:: Given records ::
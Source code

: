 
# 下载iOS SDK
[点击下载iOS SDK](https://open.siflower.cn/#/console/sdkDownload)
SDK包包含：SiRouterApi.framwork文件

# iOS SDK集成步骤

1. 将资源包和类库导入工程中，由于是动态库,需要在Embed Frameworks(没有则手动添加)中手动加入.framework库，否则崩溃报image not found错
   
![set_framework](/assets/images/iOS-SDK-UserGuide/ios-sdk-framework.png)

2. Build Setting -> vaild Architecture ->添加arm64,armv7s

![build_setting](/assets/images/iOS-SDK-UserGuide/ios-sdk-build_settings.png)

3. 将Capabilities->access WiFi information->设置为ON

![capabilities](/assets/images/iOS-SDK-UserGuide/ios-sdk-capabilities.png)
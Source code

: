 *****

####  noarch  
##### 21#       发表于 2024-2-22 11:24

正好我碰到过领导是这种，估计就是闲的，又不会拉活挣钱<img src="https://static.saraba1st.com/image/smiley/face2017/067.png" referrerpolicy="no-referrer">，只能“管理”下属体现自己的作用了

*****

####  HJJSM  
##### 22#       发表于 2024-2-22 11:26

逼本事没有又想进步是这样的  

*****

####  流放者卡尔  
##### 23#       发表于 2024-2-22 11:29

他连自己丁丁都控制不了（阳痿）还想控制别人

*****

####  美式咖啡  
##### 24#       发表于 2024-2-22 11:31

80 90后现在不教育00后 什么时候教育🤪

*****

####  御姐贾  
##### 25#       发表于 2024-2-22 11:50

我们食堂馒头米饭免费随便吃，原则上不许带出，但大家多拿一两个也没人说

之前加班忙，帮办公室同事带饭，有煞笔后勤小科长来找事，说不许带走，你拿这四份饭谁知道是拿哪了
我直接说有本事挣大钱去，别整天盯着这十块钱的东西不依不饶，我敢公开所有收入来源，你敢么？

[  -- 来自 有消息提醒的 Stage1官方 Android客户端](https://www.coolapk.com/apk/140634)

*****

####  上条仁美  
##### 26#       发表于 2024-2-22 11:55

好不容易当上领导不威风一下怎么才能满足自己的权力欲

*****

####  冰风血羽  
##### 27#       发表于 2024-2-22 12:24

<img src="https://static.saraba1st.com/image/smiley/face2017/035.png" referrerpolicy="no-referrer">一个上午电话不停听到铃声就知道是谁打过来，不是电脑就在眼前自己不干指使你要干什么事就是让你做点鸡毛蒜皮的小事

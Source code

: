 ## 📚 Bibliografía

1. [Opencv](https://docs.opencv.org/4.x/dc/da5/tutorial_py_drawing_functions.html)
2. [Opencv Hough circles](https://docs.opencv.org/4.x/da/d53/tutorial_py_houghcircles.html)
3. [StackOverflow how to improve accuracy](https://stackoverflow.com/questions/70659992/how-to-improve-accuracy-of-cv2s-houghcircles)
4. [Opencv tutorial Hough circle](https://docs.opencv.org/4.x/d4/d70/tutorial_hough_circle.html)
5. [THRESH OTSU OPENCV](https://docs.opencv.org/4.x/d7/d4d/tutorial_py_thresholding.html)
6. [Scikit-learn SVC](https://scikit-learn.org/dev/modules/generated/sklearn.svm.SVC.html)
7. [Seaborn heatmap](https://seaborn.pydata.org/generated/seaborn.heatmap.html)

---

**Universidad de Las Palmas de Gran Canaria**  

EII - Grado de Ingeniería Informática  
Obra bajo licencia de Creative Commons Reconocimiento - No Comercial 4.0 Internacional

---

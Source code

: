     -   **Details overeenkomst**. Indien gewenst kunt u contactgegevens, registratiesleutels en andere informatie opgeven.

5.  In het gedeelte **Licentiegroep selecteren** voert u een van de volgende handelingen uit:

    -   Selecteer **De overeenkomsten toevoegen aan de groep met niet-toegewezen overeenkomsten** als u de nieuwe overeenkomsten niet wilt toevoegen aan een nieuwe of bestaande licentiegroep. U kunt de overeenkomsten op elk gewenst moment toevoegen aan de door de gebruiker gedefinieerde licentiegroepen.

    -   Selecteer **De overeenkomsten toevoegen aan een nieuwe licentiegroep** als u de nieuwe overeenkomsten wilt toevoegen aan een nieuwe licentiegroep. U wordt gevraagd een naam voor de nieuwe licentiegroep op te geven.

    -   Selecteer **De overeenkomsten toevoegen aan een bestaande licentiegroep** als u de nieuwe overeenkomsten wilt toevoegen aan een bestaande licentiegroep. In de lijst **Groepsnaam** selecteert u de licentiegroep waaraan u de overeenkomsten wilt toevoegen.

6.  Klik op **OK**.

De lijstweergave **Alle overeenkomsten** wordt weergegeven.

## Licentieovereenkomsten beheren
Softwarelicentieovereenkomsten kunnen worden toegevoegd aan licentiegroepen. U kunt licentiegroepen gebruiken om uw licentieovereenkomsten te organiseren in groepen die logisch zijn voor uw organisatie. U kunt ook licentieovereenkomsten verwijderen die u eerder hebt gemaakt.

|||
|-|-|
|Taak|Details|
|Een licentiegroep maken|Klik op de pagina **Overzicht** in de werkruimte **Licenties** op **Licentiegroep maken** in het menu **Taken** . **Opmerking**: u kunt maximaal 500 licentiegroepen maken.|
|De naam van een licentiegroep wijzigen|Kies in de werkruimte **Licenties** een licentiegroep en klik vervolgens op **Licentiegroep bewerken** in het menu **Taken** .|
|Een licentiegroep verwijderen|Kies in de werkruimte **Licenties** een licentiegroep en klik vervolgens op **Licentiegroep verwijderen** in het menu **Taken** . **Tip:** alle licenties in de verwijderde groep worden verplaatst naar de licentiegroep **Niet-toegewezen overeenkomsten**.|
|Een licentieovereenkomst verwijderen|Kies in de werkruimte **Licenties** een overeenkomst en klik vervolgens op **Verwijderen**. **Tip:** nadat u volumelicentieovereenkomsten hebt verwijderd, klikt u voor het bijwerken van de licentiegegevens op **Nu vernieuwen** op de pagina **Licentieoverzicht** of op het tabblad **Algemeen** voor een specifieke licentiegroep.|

:: What the task asks ::
Set down every line of the listing again, exactly.

:: Answer to this task ::
Source code

: 
# 下载iOS SDK
[点击下载iOS SDK](https://open.siflower.cn/#/console/sdkDownload)
SDK包包含：SiRouterApi.framwork文件

# iOS SDK集成步骤

1. 将资源包和类库导入工程中，由于是动态库,需要在Embed Frameworks(没有则手动添加)中手动加入.framework库，否则崩溃报image not found错
   
![set_framework](/assets/images/iOS-SDK-UserGuide/ios-sdk-framework.png)

2. Build Setting -> vaild Architecture ->添加arm64,armv7s

![build_setting](/assets/images/iOS-SDK-UserGuide/ios-sdk-build_settings.png)

3. 将Capabilities->access WiFi information->设置为ON

![capabilities](/assets/images/iOS-SDK-UserGuide/ios-sdk-capabilities.png)
Source code

: *****

####  noarch  
##### 21#       发表于 2024-2-22 11:24

正好我碰到过领导是这种，估计就是闲的，又不会拉活挣钱<img src="https://static.saraba1st.com/image/smiley/face2017/067.png" referrerpolicy="no-referrer">，只能“管理”下属体现自己的作用了

*****

####  HJJSM  
##### 22#       发表于 2024-2-22 11:26

逼本事没有又想进步是这样的  

*****

####  流放者卡尔  
##### 23#       发表于 2024-2-22 11:29

他连自己丁丁都控制不了（阳痿）还想控制别人

*****

####  美式咖啡  
##### 24#       发表于 2024-2-22 11:31

80 90后现在不教育00后 什么时候教育🤪

*****

####  御姐贾  
##### 25#       发表于 2024-2-22 11:50

我们食堂馒头米饭免费随便吃，原则上不许带出，但大家多拿一两个也没人说

之前加班忙，帮办公室同事带饭，有煞笔后勤小科长来找事，说不许带走，你拿这四份饭谁知道是拿哪了
我直接说有本事挣大钱去，别整天盯着这十块钱的东西不依不饶，我敢公开所有收入来源，你敢么？

[  -- 来自 有消息提醒的 Stage1官方 Android客户端](https://www.coolapk.com/apk/140634)

*****

####  上条仁美  
##### 26#       发表于 2024-2-22 11:55

好不容易当上领导不威风一下怎么才能满足自己的权力欲

*****

####  冰风血羽  
##### 27#       发表于 2024-2-22 12:24

<img src="https://static.saraba1st.com/image/smiley/face2017/035.png" referrerpolicy="no-referrer">一个上午电话不停听到铃声就知道是谁打过来，不是电脑就在眼前自己不干指使你要干什么事就是让你做点鸡毛蒜皮的小事

Source code

: ## 📚 Bibliografía

1. [Opencv](https://docs.opencv.org/4.x/dc/da5/tutorial_py_drawing_functions.html)
2. [Opencv Hough circles](https://docs.opencv.org/4.x/da/d53/tutorial_py_houghcircles.html)
3. [StackOverflow how to improve accuracy](https://stackoverflow.com/questions/70659992/how-to-improve-accuracy-of-cv2s-houghcircles)
4. [Opencv tutorial Hough circle](https://docs.opencv.org/4.x/d4/d70/tutorial_hough_circle.html)
5. [THRESH OTSU OPENCV](https://docs.opencv.org/4.x/d7/d4d/tutorial_py_thresholding.html)
6. [Scikit-learn SVC](https://scikit-learn.org/dev/modules/generated/sklearn.svm.SVC.html)
7. [Seaborn heatmap](https://seaborn.pydata.org/generated/seaborn.heatmap.html)

---

**Universidad de Las Palmas de Gran Canaria**  

EII - Grado de Ingeniería Informática  
Obra bajo licencia de Creative Commons Reconocimiento - No Comercial 4.0 Internacional

---

Source code

:     -   **Details overeenkomst**. Indien gewenst kunt u contactgegevens, registratiesleutels en andere informatie opgeven.

5.  In het gedeelte **Licentiegroep selecteren** voert u een van de volgende handelingen uit:

    -   Selecteer **De overeenkomsten toevoegen aan de groep met niet-toegewezen overeenkomsten** als u de nieuwe overeenkomsten niet wilt toevoegen aan een nieuwe of bestaande licentiegroep. U kunt de overeenkomsten op elk gewenst moment toevoegen aan de door de gebruiker gedefinieerde licentiegroepen.

    -   Selecteer **De overeenkomsten toevoegen aan een nieuwe licentiegroep** als u de nieuwe overeenkomsten wilt toevoegen aan een nieuwe licentiegroep. U wordt gevraagd een naam voor de nieuwe licentiegroep op te geven.

    -   Selecteer **De overeenkomsten toevoegen aan een bestaande licentiegroep** als u de nieuwe overeenkomsten wilt toevoegen aan een bestaande licentiegroep. In de lijst **Groepsnaam** selecteert u de licentiegroep waaraan u de overeenkomsten wilt toevoegen.

6.  Klik op **OK**.

De lijstweergave **Alle overeenkomsten** wordt weergegeven.

## Licentieovereenkomsten beheren
Softwarelicentieovereenkomsten kunnen worden toegevoegd aan licentiegroepen. U kunt licentiegroepen gebruiken om uw licentieovereenkomsten te organiseren in groepen die logisch zijn voor uw organisatie. U kunt ook licentieovereenkomsten verwijderen die u eerder hebt gemaakt.

|||
|-|-|
|Taak|Details|
|Een licentiegroep maken|Klik op de pagina **Overzicht** in de werkruimte **Licenties** op **Licentiegroep maken** in het menu **Taken** . **Opmerking**: u kunt maximaal 500 licentiegroepen maken.|
|De naam van een licentiegroep wijzigen|Kies in de werkruimte **Licenties** een licentiegroep en klik vervolgens op **Licentiegroep bewerken** in het menu **Taken** .|
|Een licentiegroep verwijderen|Kies in de werkruimte **Licenties** een licentiegroep en klik vervolgens op **Licentiegroep verwijderen** in het menu **Taken** . **Tip:** alle licenties in de verwijderde groep worden verplaatst naar de licentiegroep **Niet-toegewezen overeenkomsten**.|
|Een licentieovereenkomst verwijderen|Kies in de werkruimte **Licenties** een overeenkomst en klik vervolgens op **Verwijderen**. **Tip:** nadat u volumelicentieovereenkomsten hebt verwijderd, klikt u voor het bijwerken van de licentiegegevens op **Nu vernieuwen** op de pagina **Licentieoverzicht** of op het tabblad **Algemeen** voor een specifieke licentiegroep.|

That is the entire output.